4.7.2 It is here that the most fundamental moral decisions of all arise; and it is
here, if only moral philosophers would pay attention to them, that the most
characteristic uses of moral words are to be found. Shall I bring up my children
exactly as I was brought up, so that they have the same intuitions about morals
as I have? Or have circumstances altered, so that the moral character of the father
will not provide a suitable equipment for the children? Perhaps I shall try to
bring them up like their father, and shall fail; perhaps their new environment
will be too strong for me, and they will come to repudiate my principles. Or I
may have become so bewildered by the strange new world that, although I still
act from force of habit on the principles that I have learnt, I simply do not know
what principles to impart to my children, if, indeed, one in my condition can
impart any settled principles at all.

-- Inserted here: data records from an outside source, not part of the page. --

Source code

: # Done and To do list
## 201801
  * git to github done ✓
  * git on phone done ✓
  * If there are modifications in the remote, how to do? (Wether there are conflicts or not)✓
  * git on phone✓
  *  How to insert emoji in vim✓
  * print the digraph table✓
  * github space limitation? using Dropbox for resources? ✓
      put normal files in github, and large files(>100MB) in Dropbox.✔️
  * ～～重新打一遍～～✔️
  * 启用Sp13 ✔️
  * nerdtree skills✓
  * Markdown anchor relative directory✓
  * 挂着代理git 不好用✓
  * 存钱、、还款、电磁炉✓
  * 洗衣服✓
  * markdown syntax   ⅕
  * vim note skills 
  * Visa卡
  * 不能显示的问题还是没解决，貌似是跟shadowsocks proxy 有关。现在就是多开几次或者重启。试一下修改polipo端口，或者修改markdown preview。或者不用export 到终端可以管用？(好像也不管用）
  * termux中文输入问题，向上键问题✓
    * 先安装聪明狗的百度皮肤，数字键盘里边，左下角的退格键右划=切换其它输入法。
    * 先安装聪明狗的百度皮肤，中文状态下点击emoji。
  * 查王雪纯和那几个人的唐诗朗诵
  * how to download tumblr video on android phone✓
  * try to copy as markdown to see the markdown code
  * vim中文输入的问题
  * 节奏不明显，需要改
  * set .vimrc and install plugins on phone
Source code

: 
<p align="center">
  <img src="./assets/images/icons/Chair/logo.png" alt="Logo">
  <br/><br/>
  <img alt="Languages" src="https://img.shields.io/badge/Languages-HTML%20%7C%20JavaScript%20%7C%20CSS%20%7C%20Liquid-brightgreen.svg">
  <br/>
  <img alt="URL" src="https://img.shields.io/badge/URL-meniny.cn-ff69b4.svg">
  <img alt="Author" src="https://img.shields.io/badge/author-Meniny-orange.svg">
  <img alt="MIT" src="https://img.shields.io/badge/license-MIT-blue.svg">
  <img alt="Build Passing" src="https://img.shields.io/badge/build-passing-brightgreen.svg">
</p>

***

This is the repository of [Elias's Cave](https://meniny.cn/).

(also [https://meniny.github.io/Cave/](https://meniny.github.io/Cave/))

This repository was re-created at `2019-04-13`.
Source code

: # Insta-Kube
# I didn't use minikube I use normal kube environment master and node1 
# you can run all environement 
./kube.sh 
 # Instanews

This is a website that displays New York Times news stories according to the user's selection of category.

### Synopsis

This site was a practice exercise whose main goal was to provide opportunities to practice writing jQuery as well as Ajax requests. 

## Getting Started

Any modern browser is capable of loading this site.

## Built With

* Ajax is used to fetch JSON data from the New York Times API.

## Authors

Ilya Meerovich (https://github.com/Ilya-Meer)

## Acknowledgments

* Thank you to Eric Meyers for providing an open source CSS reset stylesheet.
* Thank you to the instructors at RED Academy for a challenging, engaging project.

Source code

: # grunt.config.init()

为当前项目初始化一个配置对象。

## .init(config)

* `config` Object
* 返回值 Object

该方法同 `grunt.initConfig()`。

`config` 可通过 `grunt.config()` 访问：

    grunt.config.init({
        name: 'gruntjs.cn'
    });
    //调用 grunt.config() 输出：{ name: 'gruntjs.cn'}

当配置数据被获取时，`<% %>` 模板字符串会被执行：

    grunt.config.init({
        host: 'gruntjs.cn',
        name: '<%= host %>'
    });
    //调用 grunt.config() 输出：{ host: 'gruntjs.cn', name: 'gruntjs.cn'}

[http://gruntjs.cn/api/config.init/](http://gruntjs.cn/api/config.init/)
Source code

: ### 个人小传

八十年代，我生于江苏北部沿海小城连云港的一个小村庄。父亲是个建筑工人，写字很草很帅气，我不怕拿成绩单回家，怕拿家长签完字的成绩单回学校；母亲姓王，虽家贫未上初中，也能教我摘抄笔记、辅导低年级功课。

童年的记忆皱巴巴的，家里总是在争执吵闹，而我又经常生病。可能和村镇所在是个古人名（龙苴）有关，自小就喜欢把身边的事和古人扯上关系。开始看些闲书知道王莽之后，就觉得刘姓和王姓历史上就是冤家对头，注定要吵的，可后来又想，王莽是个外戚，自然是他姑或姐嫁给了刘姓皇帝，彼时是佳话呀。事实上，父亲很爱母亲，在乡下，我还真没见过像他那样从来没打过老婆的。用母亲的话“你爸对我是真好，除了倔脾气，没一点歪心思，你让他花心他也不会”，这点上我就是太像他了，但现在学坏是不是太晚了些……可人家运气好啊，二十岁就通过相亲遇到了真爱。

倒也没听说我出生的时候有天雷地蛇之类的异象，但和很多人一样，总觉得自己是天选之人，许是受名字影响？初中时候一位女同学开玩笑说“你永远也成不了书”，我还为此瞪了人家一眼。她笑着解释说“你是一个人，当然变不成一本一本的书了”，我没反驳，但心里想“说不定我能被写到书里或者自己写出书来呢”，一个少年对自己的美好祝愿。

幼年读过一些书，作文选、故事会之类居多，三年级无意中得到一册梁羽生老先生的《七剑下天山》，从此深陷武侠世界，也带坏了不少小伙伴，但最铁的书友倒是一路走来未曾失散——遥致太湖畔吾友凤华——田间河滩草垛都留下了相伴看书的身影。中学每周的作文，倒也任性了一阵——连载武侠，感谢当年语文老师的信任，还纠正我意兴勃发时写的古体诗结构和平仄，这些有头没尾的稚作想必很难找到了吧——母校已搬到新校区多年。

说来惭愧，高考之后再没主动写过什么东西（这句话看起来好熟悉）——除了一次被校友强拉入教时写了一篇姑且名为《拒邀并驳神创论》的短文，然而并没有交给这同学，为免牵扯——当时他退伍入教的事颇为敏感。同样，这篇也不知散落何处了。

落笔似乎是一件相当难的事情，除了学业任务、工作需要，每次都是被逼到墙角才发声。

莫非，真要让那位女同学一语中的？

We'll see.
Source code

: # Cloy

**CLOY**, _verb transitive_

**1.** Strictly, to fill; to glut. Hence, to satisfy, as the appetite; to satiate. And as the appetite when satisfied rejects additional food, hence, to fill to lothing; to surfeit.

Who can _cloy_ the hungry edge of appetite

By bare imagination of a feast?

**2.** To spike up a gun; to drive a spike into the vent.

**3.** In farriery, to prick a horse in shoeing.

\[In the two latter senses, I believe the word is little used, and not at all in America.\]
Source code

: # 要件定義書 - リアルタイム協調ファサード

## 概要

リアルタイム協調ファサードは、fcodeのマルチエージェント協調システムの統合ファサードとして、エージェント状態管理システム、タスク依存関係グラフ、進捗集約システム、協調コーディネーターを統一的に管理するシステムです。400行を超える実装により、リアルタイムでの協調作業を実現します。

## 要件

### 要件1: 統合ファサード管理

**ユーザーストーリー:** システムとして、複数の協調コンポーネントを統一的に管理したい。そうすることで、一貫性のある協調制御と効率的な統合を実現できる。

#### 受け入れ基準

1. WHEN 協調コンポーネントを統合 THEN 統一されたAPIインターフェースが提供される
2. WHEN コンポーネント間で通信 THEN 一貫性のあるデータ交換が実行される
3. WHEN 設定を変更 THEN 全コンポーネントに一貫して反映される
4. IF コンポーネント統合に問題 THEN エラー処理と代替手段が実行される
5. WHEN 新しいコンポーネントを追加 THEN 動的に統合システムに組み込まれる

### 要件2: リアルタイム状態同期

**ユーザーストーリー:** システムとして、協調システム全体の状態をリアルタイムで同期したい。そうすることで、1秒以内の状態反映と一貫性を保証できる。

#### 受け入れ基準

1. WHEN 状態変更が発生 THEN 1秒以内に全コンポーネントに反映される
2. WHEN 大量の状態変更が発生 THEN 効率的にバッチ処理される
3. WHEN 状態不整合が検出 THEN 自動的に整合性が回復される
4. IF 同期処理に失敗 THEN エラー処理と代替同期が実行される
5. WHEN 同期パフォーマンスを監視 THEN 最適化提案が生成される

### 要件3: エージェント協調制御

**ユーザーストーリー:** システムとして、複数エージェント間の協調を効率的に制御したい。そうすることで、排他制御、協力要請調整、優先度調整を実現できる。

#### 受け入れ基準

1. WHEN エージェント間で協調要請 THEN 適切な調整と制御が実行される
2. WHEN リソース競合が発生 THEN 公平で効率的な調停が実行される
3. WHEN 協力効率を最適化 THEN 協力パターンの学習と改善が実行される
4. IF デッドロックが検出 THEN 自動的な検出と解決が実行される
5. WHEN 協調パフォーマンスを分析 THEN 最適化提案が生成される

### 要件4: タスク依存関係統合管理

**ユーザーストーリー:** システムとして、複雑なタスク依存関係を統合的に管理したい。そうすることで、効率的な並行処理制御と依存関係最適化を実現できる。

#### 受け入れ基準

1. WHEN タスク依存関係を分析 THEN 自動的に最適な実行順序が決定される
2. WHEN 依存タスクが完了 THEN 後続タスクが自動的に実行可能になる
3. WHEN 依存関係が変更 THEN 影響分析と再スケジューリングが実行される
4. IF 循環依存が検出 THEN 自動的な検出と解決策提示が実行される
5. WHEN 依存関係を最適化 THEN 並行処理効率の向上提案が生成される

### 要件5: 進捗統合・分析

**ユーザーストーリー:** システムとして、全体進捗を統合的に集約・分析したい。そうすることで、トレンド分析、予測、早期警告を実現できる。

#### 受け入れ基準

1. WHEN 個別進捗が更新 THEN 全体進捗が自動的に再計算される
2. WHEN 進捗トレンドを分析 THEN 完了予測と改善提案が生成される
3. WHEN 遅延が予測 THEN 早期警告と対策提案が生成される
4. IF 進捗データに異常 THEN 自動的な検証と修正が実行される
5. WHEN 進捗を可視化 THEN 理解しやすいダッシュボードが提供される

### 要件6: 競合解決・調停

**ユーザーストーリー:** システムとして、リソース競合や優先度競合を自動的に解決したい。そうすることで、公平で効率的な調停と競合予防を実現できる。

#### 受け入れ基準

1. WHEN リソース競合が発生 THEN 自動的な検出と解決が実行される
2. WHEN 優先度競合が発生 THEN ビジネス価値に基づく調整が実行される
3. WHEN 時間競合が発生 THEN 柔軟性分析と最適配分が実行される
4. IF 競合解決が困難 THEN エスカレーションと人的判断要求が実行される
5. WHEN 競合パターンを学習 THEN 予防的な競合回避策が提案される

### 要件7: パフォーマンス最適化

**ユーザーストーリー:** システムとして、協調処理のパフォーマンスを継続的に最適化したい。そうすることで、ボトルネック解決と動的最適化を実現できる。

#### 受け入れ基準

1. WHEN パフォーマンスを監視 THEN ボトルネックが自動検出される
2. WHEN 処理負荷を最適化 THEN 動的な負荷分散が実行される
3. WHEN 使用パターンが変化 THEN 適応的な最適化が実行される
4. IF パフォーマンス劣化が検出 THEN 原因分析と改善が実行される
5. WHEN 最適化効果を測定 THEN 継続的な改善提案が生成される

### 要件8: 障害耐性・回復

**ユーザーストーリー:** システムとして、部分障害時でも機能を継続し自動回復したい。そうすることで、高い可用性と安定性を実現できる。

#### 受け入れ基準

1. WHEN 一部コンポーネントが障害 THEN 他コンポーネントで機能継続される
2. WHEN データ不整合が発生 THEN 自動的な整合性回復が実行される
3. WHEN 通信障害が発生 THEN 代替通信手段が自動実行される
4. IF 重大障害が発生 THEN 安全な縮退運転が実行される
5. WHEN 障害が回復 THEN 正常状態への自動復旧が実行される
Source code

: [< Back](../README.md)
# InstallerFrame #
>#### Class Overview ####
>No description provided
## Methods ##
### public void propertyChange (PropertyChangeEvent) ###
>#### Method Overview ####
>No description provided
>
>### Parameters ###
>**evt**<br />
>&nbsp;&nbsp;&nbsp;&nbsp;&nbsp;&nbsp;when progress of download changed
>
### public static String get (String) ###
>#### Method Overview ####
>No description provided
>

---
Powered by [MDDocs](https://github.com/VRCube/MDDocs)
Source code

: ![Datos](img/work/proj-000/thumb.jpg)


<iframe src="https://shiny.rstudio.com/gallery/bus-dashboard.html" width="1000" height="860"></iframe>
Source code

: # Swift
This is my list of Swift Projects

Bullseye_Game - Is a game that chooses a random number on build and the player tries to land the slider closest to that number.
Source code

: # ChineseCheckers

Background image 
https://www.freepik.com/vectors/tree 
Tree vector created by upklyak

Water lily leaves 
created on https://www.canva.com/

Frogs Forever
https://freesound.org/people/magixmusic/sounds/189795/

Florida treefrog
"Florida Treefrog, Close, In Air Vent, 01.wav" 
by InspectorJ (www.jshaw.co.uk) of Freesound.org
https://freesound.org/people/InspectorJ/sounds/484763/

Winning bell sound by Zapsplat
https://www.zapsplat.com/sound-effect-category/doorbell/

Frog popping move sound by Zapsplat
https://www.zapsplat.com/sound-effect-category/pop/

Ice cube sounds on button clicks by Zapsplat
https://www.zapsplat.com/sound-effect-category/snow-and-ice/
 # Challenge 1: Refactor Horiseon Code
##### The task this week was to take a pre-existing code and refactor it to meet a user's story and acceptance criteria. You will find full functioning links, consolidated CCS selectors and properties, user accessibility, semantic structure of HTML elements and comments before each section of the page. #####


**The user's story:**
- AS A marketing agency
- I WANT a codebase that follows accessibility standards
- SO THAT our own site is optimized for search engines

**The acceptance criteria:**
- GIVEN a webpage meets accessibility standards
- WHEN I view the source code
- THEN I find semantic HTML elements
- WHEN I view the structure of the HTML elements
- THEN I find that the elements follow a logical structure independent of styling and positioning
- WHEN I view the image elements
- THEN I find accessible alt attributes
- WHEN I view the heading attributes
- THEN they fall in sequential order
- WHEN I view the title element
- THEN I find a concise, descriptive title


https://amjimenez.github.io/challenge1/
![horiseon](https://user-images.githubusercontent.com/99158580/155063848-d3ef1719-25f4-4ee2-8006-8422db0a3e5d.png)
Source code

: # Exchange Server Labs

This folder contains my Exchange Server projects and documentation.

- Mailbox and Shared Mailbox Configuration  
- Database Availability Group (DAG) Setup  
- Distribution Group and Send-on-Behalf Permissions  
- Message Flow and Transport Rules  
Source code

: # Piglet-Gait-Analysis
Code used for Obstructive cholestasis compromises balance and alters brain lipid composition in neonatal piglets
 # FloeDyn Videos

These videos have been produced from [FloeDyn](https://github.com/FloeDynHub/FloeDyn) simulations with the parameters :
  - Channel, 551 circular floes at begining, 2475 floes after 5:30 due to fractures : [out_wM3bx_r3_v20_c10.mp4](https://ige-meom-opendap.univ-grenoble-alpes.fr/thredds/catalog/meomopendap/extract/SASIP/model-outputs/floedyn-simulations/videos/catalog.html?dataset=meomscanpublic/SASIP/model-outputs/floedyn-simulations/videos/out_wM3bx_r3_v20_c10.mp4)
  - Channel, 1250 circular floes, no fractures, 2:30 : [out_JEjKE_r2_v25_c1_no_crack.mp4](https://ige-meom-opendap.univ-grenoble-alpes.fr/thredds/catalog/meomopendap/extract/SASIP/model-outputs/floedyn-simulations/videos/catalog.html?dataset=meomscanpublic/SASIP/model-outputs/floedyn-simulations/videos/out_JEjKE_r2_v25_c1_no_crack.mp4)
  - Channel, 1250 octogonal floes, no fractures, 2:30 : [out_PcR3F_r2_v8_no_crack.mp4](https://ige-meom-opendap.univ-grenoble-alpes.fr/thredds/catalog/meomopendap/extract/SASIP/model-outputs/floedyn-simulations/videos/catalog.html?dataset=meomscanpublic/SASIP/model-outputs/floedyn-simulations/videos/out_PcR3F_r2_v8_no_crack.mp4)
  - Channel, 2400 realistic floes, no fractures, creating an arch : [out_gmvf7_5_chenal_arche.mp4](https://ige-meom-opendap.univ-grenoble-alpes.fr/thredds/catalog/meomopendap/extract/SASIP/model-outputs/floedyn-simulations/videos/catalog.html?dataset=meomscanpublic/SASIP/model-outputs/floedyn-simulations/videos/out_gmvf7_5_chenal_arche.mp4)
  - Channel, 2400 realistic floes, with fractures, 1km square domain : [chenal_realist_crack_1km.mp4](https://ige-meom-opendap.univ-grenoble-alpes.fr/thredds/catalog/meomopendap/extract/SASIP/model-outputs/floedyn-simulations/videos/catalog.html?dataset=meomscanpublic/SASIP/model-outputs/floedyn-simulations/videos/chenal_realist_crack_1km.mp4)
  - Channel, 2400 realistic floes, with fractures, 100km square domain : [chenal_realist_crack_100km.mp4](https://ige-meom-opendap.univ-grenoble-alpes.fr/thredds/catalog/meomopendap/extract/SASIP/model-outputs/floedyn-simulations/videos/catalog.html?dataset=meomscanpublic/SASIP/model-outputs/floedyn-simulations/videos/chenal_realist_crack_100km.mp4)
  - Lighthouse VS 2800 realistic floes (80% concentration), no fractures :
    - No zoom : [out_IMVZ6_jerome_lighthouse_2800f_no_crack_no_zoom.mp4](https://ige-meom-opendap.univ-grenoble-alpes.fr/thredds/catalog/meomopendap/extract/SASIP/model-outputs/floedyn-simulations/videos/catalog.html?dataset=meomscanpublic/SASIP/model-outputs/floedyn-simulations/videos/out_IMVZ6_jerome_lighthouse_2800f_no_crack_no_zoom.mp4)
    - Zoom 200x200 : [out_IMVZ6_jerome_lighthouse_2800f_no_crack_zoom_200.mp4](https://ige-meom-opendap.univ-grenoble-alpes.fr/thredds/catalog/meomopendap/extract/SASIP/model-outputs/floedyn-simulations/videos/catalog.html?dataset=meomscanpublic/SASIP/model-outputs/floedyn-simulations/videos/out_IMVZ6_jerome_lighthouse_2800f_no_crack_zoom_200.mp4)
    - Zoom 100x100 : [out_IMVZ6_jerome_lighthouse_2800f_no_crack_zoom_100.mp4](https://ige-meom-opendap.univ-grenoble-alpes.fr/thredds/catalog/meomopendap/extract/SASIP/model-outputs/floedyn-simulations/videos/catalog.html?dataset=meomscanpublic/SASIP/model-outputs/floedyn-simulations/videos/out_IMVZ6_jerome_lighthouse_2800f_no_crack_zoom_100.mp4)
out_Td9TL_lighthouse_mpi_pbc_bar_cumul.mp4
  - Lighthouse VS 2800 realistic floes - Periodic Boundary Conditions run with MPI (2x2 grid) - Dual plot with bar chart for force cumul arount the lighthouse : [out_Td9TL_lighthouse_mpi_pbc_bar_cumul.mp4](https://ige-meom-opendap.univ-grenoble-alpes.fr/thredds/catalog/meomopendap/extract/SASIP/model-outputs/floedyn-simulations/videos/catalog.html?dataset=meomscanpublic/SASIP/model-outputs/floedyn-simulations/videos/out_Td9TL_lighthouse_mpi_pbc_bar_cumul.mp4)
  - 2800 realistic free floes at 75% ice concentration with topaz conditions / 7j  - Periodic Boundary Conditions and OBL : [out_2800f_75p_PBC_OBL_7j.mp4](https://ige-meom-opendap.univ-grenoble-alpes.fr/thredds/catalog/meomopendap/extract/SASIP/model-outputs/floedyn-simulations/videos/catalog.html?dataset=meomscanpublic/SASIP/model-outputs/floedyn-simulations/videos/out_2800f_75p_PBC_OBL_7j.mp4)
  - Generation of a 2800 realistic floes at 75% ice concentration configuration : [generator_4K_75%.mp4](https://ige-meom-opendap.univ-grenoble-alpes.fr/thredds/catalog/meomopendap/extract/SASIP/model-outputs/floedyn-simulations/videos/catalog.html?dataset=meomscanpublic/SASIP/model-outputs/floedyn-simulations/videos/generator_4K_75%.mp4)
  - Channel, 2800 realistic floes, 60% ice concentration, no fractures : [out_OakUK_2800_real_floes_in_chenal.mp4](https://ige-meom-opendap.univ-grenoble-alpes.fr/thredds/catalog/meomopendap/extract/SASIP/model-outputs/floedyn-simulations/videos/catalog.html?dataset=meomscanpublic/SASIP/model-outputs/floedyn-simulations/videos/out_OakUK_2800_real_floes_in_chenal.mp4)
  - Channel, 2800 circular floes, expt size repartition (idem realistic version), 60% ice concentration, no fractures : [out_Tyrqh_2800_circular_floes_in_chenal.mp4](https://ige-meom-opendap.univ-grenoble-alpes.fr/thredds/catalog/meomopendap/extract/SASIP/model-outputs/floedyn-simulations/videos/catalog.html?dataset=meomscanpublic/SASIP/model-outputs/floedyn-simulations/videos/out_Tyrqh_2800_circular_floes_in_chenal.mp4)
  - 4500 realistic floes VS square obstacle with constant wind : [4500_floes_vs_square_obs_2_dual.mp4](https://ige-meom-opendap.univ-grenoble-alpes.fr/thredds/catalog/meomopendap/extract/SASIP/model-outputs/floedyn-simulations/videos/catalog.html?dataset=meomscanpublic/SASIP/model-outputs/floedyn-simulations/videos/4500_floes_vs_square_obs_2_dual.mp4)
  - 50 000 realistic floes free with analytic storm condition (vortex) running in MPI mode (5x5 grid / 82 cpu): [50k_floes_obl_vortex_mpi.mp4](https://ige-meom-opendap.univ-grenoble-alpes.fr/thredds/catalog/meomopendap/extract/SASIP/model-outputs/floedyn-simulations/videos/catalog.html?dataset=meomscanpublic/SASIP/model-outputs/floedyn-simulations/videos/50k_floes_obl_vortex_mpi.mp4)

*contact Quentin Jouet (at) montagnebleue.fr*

On all these questions, I have to make up my
mind; only the most hide-bound father will try to bring up his children, without
thinking, in exactly the way that he himself was brought up; and even he will
usually fail disastrously.
Many of the dark places of ethics become clearer when we consider this dilemma
in which parents are liable to find themselves. We have already noticed that,
although principles have in the end to rest upon decisions of principle, decisions
as such cannot be taught; only principles can be taught. It is the powerlessness of
the parent to make for his son those many decisions of principle which the son
during his future career will make, that gives moral language its characteristic
shape. The only instrument which the parent possesses is moral education -- the
teaching of principles by example and precept, backed up by chastisement and
other more up-to-date psychological methods. Shall he use these means, and to
what extent? Certain generations of parents have had no doubts about this
question.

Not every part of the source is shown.